Phyllis Borzi spent decades helping invent ways to protect people from unpleasant surprises in their health and retirement plans. Never did she run into the kind of resistance finance firms have mustered against her latest idea.

And rarely has the industry met a bureaucrat so difficult to shut down.

Borzi, an assistant secretary at the U.S. Labor Department, has spent four years battling the full force of the financial lobby, interference from the White House and pressure from lawmakers of both parties over rules for individual retirement accounts and 401(k) plans.

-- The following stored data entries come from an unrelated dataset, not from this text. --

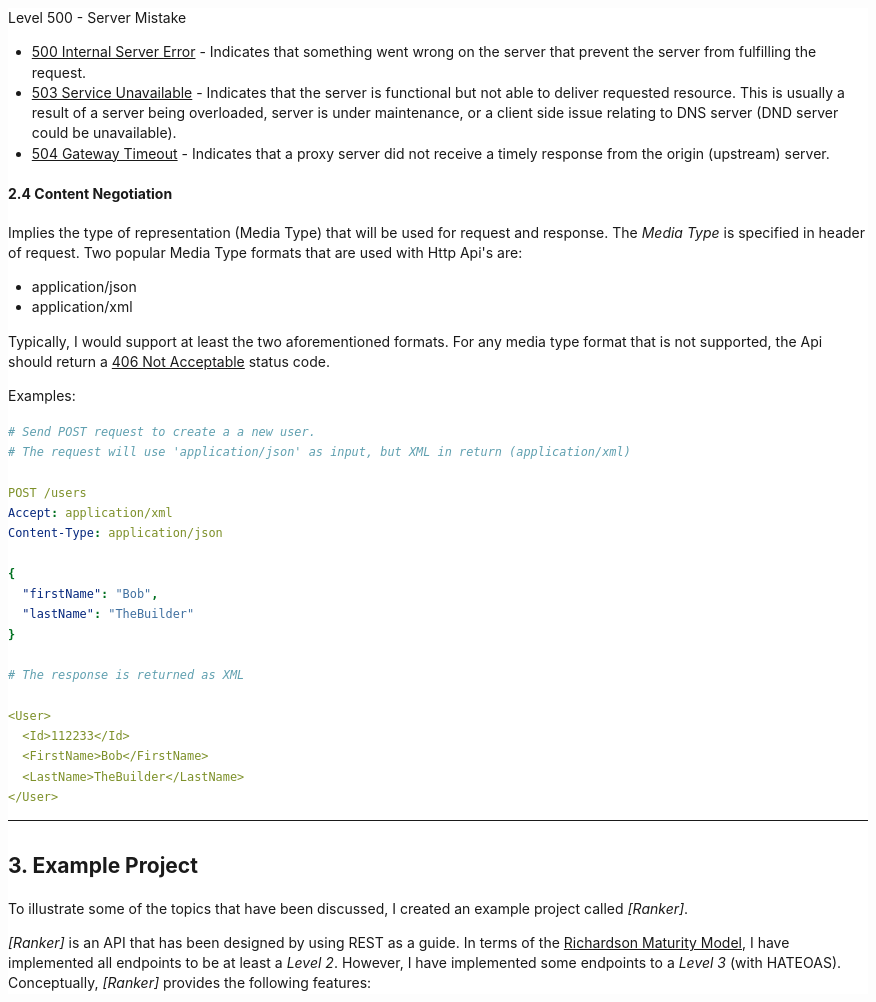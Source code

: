 Level 500 - Server Mistake

- [500 Internal Server Error] - Indicates that something went wrong on the server that prevent the server from fulfilling the request.
- [503 Service Unavailable] - Indicates that the server is functional but not able to deliver requested resource. This is usually a result of a server being overloaded, server is under maintenance, or a client side issue relating to DNS server (DND server could be unavailable).
- [504 Gateway Timeout] - Indicates that a proxy server did not receive a timely response from the origin (upstream) server.

#### 2.4 Content Negotiation

Implies the type of representation (Media Type) that will be used for request and response. The _Media Type_ is specified in header of request. Two popular Media Type formats that are used with Http Api's are:

- application/json
- application/xml

Typically, I would support at least the two aforementioned formats. For any media type format that is not supported, the Api should return a [406 Not Acceptable] status code.

Examples:

```yaml
# Send POST request to create a a new user.
# The request will use 'application/json' as input, but XML in return (application/xml)

POST /users
Accept: application/xml
Content-Type: application/json

{
  "firstName": "Bob",
  "lastName": "TheBuilder"
}

# The response is returned as XML

<User>
  <Id>112233</Id>
  <FirstName>Bob</FirstName>
  <LastName>TheBuilder</LastName>
</User>
```

---

## 3. Example Project

To illustrate some of the topics that have been discussed, I created an example project called _[Ranker]_.

_[Ranker]_ is an API that has been designed by using REST as a guide. In terms of the [Richardson Maturity Model], I have implemented all endpoints to be at least a _Level 2_. However, I have implemented some endpoints to a _Level 3_ (with HATEOAS). Conceptually, _[Ranker]_ provides the following features:


[Roy Thomas Fielding]: https://roy.gbiv.com/
[Architectural Styles and the Design of Network-based Software Architectures]: https://www.ics.uci.edu/~fielding/pubs/dissertation/fielding_dissertation.pdf
[separation of concerns]: https://en.wikipedia.org/wiki/Separation_of_concerns
[Client-Server]: https://www.ics.uci.edu/~fielding/pubs/dissertation/net_arch_styles.htm#sec_3_4_1
[Richardson Maturity Model]: https://www.crummy.com/writing/speaking/2008-QCon/act3.html
[Onion Architecture]: https://jeffreypalermo.com/2008/07/the-onion-architecture-part-1/
[Entity Framework]: https://docs.microsoft.com/en-us/ef/core/
[Visual Studio Code]: https://code.visualstudio.com/
[VS Code]: https://code.visualstudio.com/
[Visual Studio Community Edition]: https://visualstudio.microsoft.com/vs/community/
[Ubuntu]: https://ubuntu.com/download/desktop
[Ubuntu 18.04]: https://ubuntu.com/download/desktop
[Ubuntu 18.04 LTS]: https://ubuntu.com/download/desktop
[Windows Subsystem For Linux]: https://docs.microsoft.com/en-us/windows/wsl/about
[WSL]: https://docs.microsoft.com/en-us/windows/wsl/about
[Windows Subsystem For Linux 2]: https://docs.microsoft.com/en-us/windows/wsl/wsl2-install
[WSL2]: https://docs.microsoft.com/en-us/windows/wsl/wsl2-install
[200 Ok]: https://developer.mozilla.org/en-US/docs/Web/HTTP/Status/200
[201 Create]: https://developer.mozilla.org/en-US/docs/Web/HTTP/Status/200
[204 No Content]: https://developer.mozilla.org/en-US/docs/Web/HTTP/Status/204
[301 Moved Permanently]: https://developer.mozilla.org/en-US/docs/Web/HTTP/Status/301
[302 Found]: https://developer.mozilla.org/en-US/docs/Web/HTTP/Status/302
[304 Not Modified]: https://developer.mozilla.org/en-US/docs/Web/HTTP/Status/304
[400 Bad Request]: https://developer.mozilla.org/en-US/docs/Web/HTTP/Status/400
[401 Unauthorized]: https://developer.mozilla.org/en-US/docs/Web/HTTP/Status/401
[403 Forbidden]: https://developer.mozilla.org/en-US/docs/Web/HTTP/Status/403
[404 Not Found]: https://developer.mozilla.org/en-US/docs/Web/HTTP/Status/404
[405 Method Not Allowed]: https://developer.mozilla.org/en-US/docs/Web/HTTP/Status/405
[406 Not Acceptable]: https://developer.mozilla.org/en-US/docs/Web/HTTP/Status/406
[409 Conflict]: https://developer.mozilla.org/en-US/docs/Web/HTTP/Status/409
[415 Unsupported Media Type]: https://developer.mozilla.org/en-US/docs/Web/HTTP/Status/415
[422 Unprocessable Entity]: https://developer.mozilla.org/en-US/docs/Web/HTTP/Status/422
[500 Internal Server Error]: https://developer.mozilla.org/en-US/docs/Web/HTTP/Status/422
[503 Service Unavailable]: https://developer.mozilla.org/en-US/docs/Web/HTTP/Status/503
[504 Gateway Timeout]: https://developer.mozilla.org/en-US/docs/Web/HTTP/Status/504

She has long argued that people’s retirement savings can be eroded by high fees or imprudent investments recommended by advisors with hidden incentives. She is pushing for brokers to be held to a legal standard that they must act in a client’s best interest, an obligation known as a fiduciary duty.

Firms including Morgan Stanley and Fidelity Investments, which say the change would hurt, not help, small investors, appeared to have won the latest round last month. Yet neither side shows signs of backing away. In speeches, Borzi invokes the movie Groundhog Day, in which events are relived over and over. Financial lobbyists see it as a game of Whac-A-Mole. No matter how many times they pound her down, Borzi keeps popping up.

“She does not pander to the industry,” said Barbara Roper, director of investor protection for the Consumer Federation of America, which backs Borzi’s effort.

‘Iron Fist’

Consumer advocates compare Borzi to Gary Gensler, the ex-U.S regulator who clashed with Wall Street as he tried to make private trading of derivatives more transparent. Roper said the comparison is apt -- up to a point.

Gensler’s style “is more iron fist, velvet glove,” Roper said. “Phyllis doesn’t bother with the glove.”